E infatti, sebbene il ‘ fondo spese ‘ non sia menzionato in una norma del plesso di riferimento, vi è una specifica disposizione, l’art. 76 , comma 2, lett. e), che impone all’OCC di fornire « l’indicazione presumibile dei costi della procedura » nella relazione particolareggiata da allegare alla domanda di concordato minore.
7.1. -Ciò significa che già in sede di valutazione della ammissibilità della domanda, ai sensi dell’art. 78, comma 1 , il giudice può sindacare la congruità della somma così quantificata dall’OCC, in relazione alle risorse del debitore e alle concrete previsioni del piano, tanto più che il decreto legislativo n.136 del 2024 ha integrato la norma con la facoltà per il giudice di « concedere al debitore un termine non superiore a quindici giorni per apportare integrazioni al piano e produrre nuovi documenti »; e dunque, anche attivando questa fase interlocutoria, ben potrebbe il giudice invitare il debitore
a integrare il piano con un meglio appropriato ‘ fondo spese ‘ , in chiave di rettifica più realistica dei costi della procedura, specie ove sottostimati o carenti della previsione di fattori generativi di plausibili uscite.
In ogni caso, l’aspetto delle spese necessarie per lo svolgimento della procedura rientra a pieno titolo nella valutazione di fattibilità demandata al giudice ai fini dell’omologazione del concordato minore, ex art. 80 c.c.i.i., dovendosi evidentemente valutare la concreta e prevedibile capacità del debitore di pagare quantomeno le spese della procedura funzionali alla completa esecuzione del piano, tenuto conto dell’attivo disponibile.
E ancora, in fase di esecuzione, quando il piano risulti per quello stesso motivo inattuabile, ai sensi dell’art. 82, comma 2, c.c.i.i., ben può il giudice revocare l’omologazione del concordato minore.

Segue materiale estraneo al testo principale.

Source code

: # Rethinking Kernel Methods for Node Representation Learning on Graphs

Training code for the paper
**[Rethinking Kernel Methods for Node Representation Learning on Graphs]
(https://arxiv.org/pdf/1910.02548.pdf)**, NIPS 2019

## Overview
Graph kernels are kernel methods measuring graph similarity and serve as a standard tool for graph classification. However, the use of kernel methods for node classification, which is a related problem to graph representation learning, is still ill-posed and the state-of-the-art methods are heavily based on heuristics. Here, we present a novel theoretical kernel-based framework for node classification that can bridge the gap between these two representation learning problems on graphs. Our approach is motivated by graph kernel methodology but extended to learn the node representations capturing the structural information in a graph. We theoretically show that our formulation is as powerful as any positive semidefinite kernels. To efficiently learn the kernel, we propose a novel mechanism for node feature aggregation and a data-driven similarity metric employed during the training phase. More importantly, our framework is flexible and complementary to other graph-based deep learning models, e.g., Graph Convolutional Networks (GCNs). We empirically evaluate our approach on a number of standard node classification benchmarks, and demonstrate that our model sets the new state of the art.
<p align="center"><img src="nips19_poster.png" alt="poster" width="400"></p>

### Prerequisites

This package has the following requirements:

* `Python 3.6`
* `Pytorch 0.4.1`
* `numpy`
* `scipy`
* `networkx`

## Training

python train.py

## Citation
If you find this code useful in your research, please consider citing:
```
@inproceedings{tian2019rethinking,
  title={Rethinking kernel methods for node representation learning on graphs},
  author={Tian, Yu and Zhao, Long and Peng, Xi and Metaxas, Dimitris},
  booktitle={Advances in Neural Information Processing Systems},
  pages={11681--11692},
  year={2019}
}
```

-In conclusione viene affermato il seguente principio di diritto nell’interesse della legge ai sensi dell’art. 363 c.p.c.:
‘ In tema di concordato minore, nella specie con prosecuzione dell’attività professionale, per il caso di nomina del commissario giudiziale in sostituzione dell’OCC, ai sensi dell’art. 78 , comma 2-bis, c.c.i.i., il giudice può prescrivere al debitore il deposito di un fondo spese, senza che la sua inottemperanza (ovvero inosservanza del termine assegnato e pur se qualificato come perentorio dal giudice) integri in sé una causa di inammissibilità (o improcedibilità) della domanda, con automatica revoca del decreto di apertura della procedura, ferma la possibilità per il giudice di valutare, anche da tale condotta, la eventuale mancanza di fattibilità del piano alla luce dei costi presumibili della procedura indicati nella relazione particolareggiata dell’OCC ai sensi dell’art. 76, comma 2, lett. e) , c.c.i.i.’ .
-Segue la declaratoria di inammissibilità del ricorso senza statuizione sulle spese, mentre deve darsi atto che sussistono i presupposti processuali per il cd. raddoppio del contributo unificato.
P.Q.M.
Dichiara inammissibile il ricorso.
Ai sensi dell’art. 363 c.p.c., formula i principî di diritto indicati al punto 8.
Ai sensi dell’art. 13 comma 1 quater del d.P.R. n. 115 del 2002, inserito dall’art. 1, comma 17 della l. n. 228 del 2012, dà atto della sussistenza dei presupposti per il versamento, da parte del ricorrente, dell’ulteriore importo a titolo di contributo un ificato pari a quello, se dovuto, per il ricorso principale, a norma del comma 1-bis, dello stesso articolo 13.
Così deciso in Roma, nella camera di consiglio del 28/05/2025.